● **WHAT IS NEEDED**: How do the lines below between the ones holding "There's enough to" and "bot.Budget (Golang) [Open", inclusive, read? Give them again exactly, with no other lines.

Saved entries:
****************************************
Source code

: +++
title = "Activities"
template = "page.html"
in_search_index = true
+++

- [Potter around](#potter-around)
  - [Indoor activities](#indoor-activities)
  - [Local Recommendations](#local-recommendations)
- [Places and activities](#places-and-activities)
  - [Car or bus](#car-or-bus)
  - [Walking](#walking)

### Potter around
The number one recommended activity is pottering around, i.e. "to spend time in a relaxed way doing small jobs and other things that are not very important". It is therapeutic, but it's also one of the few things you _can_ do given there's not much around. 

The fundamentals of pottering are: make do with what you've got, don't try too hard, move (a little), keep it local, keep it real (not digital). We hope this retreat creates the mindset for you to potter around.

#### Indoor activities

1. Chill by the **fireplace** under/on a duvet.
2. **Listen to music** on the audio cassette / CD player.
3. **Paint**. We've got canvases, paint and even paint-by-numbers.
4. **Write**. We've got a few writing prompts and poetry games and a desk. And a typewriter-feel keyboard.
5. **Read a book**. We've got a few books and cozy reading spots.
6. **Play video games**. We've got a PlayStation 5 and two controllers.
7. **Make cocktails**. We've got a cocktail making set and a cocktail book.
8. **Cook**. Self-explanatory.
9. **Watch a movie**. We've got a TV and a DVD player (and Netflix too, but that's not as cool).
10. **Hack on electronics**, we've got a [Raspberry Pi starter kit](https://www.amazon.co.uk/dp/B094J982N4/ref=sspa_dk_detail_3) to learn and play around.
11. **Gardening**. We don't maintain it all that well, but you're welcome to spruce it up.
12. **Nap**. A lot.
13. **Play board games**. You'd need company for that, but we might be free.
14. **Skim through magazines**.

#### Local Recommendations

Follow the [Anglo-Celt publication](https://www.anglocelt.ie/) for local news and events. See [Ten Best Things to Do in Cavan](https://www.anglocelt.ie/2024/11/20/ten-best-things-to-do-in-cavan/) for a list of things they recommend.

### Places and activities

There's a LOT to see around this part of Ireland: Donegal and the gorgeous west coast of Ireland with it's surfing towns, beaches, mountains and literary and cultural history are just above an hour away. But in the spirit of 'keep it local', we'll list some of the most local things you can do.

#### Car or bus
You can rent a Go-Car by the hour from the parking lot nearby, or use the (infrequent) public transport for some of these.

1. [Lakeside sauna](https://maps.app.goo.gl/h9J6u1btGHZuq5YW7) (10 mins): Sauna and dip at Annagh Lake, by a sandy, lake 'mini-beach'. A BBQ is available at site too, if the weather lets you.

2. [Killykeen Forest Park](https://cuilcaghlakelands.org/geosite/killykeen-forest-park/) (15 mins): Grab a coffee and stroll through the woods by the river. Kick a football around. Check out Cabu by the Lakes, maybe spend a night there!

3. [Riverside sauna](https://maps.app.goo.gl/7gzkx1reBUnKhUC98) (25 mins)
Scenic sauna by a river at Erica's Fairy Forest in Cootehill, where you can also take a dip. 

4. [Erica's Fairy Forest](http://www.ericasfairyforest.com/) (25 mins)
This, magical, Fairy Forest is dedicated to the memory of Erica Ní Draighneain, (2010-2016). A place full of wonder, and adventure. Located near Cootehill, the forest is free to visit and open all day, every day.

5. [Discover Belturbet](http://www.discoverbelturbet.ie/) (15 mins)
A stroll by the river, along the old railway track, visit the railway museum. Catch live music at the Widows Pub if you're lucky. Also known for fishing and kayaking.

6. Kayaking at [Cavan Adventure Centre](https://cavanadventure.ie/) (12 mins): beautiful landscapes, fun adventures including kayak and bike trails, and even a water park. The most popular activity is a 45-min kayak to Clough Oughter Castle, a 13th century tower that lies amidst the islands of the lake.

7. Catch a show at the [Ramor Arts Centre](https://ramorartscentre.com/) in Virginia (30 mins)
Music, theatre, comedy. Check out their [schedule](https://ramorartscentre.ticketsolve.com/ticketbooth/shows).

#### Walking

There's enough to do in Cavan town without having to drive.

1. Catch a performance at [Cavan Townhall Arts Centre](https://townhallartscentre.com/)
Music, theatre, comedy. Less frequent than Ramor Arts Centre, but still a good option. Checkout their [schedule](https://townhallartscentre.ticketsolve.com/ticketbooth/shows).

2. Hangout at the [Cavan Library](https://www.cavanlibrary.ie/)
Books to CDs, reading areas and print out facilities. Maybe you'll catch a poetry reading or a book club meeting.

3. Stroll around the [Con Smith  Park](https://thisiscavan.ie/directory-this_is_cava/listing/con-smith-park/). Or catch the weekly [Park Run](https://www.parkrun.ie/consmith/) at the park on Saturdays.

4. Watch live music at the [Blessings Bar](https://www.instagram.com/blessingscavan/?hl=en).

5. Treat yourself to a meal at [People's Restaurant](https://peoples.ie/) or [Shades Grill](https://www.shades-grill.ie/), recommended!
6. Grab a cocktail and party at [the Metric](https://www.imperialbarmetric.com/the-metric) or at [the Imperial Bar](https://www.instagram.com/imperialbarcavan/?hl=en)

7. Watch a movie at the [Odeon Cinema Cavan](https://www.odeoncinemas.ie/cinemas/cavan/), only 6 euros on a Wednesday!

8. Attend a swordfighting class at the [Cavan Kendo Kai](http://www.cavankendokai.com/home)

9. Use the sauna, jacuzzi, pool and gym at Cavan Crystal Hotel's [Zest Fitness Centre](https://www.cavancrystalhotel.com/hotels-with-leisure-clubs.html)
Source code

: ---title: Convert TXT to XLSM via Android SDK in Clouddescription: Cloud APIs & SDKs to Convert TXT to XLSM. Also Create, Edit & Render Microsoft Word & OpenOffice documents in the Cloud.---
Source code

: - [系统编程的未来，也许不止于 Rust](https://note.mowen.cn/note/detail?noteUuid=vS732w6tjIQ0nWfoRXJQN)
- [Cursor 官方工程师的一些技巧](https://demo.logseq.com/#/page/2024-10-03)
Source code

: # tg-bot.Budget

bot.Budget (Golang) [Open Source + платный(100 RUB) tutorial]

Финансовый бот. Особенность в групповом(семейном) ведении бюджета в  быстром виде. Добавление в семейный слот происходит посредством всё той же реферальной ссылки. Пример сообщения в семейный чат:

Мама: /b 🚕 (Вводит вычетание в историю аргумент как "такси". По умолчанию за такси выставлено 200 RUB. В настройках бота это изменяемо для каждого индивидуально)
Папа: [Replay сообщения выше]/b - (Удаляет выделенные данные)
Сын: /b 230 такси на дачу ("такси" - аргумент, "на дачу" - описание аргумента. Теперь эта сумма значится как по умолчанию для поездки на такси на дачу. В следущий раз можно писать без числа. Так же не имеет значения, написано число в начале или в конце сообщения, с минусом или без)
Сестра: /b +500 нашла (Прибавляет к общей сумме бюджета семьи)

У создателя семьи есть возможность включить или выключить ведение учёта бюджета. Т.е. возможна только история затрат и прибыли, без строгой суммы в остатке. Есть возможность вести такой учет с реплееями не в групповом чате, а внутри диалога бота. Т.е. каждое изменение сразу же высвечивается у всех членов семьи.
****************************************
● **RESPONSE TO THIS EXERCISE**:
There's enough to do in Cavan town without having to drive.

1. Catch a performance at [Cavan Townhall Arts Centre](https://townhallartscentre.com/)
Music, theatre, comedy. Less frequent than Ramor Arts Centre, but still a good option. Checkout their [schedule](https://townhallartscentre.ticketsolve.com/ticketbooth/shows).

2. Hangout at the [Cavan Library](https://www.cavanlibrary.ie/)
Books to CDs, reading areas and print out facilities. Maybe you'll catch a poetry reading or a book club meeting.

3. Stroll around the [Con Smith  Park](https://thisiscavan.ie/directory-this_is_cava/listing/con-smith-park/). Or catch the weekly [Park Run](https://www.parkrun.ie/consmith/) at the park on Saturdays.

4. Watch live music at the [Blessings Bar](https://www.instagram.com/blessingscavan/?hl=en).

5. Treat yourself to a meal at [People's Restaurant](https://peoples.ie/) or [Shades Grill](https://www.shades-grill.ie/), recommended!
6. Grab a cocktail and party at [the Metric](https://www.imperialbarmetric.com/the-metric) or at [the Imperial Bar](https://www.instagram.com/imperialbarcavan/?hl=en)

7. Watch a movie at the [Odeon Cinema Cavan](https://www.odeoncinemas.ie/cinemas/cavan/), only 6 euros on a Wednesday!

8. Attend a swordfighting class at the [Cavan Kendo Kai](http://www.cavankendokai.com/home)

9. Use the sauna, jacuzzi, pool and gym at Cavan Crystal Hotel's [Zest Fitness Centre](https://www.cavancrystalhotel.com/hotels-with-leisure-clubs.html)
Source code

: ---title: Convert TXT to XLSM via Android SDK in Clouddescription: Cloud APIs & SDKs to Convert TXT to XLSM. Also Create, Edit & Render Microsoft Word & OpenOffice documents in the Cloud.---
Source code

: - [系统编程的未来，也许不止于 Rust](https://note.mowen.cn/note/detail?noteUuid=vS732w6tjIQ0nWfoRXJQN)
- [Cursor 官方工程师的一些技巧](https://demo.logseq.com/#/page/2024-10-03)
Source code

: # tg-bot.Budget

bot.Budget (Golang) [Open Source + платный(100 RUB) tutorial]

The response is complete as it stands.